*** Opening of EXTRACTED ENTRIES ***

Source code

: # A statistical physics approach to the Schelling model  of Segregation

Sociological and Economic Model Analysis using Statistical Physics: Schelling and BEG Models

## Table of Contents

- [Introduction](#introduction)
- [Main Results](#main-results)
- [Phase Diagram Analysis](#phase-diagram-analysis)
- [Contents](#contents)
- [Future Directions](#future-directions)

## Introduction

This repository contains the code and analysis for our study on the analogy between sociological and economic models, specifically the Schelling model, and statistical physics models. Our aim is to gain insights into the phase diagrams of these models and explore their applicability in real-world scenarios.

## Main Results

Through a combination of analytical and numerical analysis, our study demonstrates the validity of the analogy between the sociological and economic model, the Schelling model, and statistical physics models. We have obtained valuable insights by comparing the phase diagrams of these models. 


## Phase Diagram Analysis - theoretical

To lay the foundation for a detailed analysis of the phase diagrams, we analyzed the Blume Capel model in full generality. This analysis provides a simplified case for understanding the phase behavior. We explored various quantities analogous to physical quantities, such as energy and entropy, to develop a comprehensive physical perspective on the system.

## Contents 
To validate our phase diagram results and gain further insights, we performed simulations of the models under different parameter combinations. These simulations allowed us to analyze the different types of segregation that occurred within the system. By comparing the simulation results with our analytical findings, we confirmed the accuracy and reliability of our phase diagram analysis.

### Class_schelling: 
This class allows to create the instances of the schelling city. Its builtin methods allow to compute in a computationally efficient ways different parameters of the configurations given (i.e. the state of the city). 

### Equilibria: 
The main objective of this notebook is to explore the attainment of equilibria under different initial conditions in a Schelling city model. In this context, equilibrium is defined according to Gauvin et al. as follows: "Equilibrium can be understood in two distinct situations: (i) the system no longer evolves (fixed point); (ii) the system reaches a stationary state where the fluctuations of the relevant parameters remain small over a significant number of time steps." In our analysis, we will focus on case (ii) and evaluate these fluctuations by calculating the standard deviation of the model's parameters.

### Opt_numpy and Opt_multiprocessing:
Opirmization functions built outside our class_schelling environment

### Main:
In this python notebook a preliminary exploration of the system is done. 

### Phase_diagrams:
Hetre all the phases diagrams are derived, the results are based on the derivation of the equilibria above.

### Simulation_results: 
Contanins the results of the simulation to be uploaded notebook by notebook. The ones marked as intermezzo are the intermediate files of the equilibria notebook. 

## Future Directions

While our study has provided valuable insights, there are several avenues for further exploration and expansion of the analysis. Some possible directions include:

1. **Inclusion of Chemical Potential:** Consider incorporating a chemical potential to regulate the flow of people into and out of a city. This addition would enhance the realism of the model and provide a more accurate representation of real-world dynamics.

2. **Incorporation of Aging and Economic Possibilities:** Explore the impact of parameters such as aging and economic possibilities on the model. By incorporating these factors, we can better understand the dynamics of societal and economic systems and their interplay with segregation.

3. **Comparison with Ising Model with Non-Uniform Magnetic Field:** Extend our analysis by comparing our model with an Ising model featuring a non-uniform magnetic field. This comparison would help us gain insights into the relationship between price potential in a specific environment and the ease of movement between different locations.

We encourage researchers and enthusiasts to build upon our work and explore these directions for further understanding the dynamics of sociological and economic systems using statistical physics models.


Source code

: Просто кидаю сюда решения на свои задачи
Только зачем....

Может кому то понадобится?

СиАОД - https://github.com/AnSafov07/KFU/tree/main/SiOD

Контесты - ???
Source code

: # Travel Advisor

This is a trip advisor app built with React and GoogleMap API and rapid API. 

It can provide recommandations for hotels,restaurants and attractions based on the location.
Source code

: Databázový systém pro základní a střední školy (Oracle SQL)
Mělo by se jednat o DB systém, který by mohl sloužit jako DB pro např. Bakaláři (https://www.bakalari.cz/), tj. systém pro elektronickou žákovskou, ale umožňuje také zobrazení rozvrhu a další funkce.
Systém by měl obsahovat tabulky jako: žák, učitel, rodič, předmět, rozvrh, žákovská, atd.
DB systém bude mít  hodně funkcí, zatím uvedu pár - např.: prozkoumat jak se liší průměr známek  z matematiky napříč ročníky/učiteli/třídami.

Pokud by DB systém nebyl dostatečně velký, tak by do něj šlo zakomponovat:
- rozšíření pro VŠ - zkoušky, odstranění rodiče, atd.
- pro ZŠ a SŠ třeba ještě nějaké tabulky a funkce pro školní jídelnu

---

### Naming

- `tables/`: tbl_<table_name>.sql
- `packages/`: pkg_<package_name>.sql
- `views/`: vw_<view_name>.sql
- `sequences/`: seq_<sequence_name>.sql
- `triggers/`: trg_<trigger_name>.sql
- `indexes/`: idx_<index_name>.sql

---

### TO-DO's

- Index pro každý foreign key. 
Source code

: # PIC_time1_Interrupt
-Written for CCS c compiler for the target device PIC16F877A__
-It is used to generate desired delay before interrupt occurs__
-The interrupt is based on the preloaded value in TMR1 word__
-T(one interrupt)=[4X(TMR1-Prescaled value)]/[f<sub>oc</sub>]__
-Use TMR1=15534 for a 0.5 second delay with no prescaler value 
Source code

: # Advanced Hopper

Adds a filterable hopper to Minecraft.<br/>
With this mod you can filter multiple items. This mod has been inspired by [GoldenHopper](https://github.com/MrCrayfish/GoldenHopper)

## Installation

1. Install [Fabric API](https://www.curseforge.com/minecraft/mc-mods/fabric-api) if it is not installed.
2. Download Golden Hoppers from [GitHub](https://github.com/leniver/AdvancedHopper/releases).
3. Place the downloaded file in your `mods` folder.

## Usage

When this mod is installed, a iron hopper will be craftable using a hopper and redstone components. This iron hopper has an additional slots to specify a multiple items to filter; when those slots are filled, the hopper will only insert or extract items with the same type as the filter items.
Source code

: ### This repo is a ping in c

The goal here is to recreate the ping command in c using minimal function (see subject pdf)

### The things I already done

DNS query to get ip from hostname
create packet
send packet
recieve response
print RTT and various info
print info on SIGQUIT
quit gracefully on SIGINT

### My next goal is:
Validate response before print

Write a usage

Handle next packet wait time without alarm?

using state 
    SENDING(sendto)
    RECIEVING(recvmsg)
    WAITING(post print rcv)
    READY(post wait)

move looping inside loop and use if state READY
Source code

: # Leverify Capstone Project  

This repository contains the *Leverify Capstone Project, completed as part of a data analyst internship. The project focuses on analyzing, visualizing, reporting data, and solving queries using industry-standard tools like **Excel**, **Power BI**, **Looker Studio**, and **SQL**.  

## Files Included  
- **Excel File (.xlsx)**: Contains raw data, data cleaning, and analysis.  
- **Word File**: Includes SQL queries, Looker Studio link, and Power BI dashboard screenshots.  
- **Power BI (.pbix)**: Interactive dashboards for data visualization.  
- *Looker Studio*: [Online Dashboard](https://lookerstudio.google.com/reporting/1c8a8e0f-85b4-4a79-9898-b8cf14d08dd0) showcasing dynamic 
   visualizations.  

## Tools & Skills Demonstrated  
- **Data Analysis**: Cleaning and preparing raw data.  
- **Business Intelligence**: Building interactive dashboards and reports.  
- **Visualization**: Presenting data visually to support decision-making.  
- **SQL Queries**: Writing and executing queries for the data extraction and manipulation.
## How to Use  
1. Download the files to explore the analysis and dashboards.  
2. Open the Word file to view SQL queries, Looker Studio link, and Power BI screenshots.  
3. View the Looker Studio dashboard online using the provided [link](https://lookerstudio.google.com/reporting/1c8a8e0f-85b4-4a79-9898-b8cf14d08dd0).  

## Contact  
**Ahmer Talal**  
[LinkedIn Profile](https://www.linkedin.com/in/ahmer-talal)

*** Close of EXTRACTED ENTRIES ***

TASK ITEM: What is needed is each line of the entries that contains the word "based".

ANSWER:
Hetre all the phases diagrams are derived, the results are based on the derivation of the equilibria above.
It can provide recommandations for hotels,restaurants and attractions based on the location.
-The interrupt is based on the preloaded value in TMR1 word__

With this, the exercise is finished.